*Task prompt*
Which lines of the listing hold the string "shaping"? Show each of them.

*Given data*
════════════════════

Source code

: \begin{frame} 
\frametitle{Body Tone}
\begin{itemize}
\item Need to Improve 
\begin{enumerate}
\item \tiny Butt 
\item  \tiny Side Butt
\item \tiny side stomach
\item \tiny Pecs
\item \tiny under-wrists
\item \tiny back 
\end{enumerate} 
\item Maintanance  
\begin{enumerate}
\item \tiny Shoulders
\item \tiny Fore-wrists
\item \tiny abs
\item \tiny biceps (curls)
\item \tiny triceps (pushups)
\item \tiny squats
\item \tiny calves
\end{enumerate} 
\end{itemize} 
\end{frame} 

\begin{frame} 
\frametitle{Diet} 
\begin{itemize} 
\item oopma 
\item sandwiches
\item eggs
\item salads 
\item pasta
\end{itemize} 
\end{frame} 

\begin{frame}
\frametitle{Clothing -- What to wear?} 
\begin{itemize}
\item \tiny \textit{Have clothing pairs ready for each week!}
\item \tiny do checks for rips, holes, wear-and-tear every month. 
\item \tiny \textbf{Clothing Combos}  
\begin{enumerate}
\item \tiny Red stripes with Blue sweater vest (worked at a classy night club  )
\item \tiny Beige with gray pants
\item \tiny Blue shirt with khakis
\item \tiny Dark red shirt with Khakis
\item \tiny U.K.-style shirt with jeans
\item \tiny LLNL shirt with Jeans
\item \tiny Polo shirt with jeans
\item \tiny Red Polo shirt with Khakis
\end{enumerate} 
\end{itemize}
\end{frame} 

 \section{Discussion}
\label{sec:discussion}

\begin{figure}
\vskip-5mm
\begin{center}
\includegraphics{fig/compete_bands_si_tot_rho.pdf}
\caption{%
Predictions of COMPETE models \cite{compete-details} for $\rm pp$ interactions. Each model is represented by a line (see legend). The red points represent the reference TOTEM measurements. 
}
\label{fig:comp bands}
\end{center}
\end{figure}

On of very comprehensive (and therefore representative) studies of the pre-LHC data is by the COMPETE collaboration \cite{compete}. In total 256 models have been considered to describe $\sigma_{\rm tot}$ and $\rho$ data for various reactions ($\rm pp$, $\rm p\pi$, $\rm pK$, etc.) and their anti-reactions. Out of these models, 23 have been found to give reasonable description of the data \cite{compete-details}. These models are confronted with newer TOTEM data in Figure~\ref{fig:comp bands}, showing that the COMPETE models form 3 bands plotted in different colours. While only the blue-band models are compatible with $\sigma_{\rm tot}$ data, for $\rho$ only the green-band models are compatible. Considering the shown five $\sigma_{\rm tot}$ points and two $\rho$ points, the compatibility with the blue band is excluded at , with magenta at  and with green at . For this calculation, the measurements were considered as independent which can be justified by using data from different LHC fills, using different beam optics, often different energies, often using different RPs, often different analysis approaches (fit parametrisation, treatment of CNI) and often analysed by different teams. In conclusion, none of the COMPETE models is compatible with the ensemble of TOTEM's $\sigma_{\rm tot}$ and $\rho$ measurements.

════════════════════

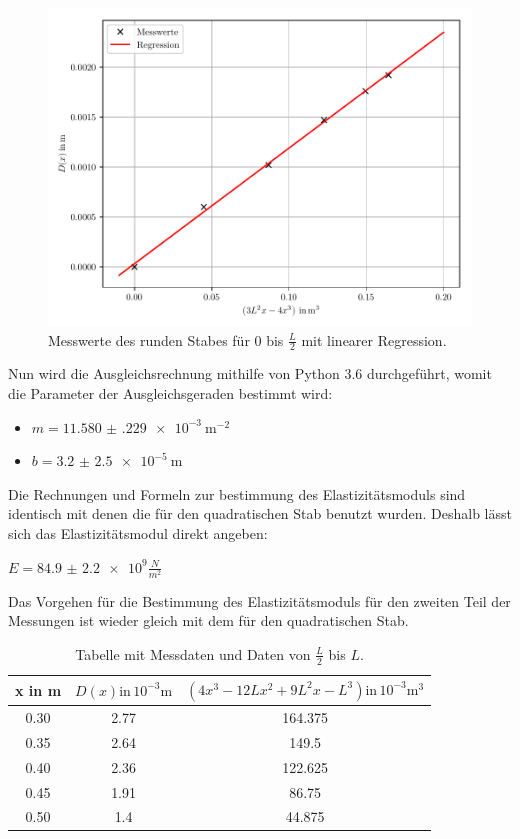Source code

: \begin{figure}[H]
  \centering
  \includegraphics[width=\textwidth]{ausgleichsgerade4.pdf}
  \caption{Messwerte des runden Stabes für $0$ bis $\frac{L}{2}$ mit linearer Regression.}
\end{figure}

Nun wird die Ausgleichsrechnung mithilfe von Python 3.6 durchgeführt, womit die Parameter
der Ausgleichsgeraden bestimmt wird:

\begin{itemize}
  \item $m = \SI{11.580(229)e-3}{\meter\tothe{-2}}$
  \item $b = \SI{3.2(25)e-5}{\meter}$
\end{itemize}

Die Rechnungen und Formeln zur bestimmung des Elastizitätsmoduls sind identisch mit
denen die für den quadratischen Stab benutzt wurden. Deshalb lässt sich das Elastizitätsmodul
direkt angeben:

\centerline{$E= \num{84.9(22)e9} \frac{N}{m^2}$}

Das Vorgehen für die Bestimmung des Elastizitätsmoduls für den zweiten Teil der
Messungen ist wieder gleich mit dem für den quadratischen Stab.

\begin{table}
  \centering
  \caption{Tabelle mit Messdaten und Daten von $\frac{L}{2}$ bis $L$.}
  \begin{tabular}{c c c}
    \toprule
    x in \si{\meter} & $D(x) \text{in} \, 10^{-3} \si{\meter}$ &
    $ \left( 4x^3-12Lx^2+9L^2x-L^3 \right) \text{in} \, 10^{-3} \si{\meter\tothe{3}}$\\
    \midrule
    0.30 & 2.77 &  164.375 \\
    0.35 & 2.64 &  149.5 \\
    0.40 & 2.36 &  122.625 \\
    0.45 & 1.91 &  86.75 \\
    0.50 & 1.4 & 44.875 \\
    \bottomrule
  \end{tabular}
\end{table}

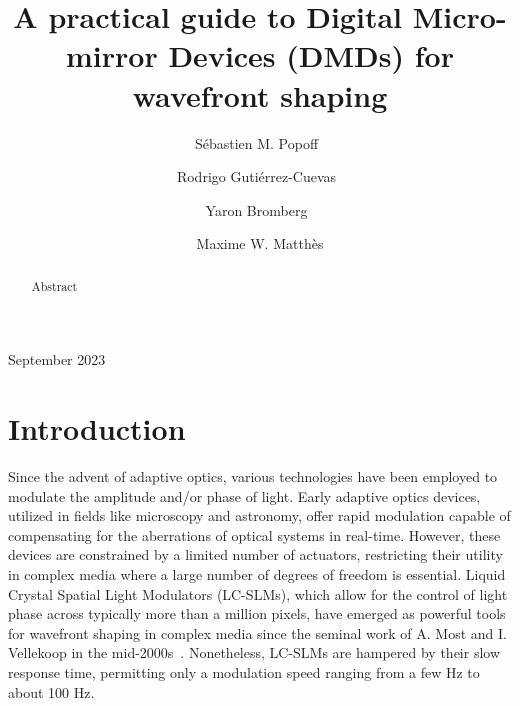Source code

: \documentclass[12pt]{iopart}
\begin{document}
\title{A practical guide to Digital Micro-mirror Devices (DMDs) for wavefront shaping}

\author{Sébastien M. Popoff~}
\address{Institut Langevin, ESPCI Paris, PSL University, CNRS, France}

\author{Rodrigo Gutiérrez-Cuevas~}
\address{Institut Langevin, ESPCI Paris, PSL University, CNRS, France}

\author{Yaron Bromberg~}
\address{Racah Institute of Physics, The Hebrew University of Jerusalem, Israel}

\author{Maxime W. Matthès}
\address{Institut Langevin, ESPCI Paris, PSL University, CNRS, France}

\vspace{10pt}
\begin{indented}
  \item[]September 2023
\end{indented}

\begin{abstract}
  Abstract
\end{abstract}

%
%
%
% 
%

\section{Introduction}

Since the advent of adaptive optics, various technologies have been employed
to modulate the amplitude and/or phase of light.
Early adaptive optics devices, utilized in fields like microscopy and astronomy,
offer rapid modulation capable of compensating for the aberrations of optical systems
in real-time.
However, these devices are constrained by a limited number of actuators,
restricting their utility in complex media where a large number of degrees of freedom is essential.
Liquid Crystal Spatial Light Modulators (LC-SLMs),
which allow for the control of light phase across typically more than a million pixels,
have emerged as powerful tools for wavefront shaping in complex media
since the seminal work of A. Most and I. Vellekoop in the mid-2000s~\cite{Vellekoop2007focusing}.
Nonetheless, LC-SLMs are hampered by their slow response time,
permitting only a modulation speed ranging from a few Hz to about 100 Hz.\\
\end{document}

════════════════════

*Solved exercise*
\title{A practical guide to Digital Micro-mirror Devices (DMDs) for wavefront shaping}
have emerged as powerful tools for wavefront shaping in complex media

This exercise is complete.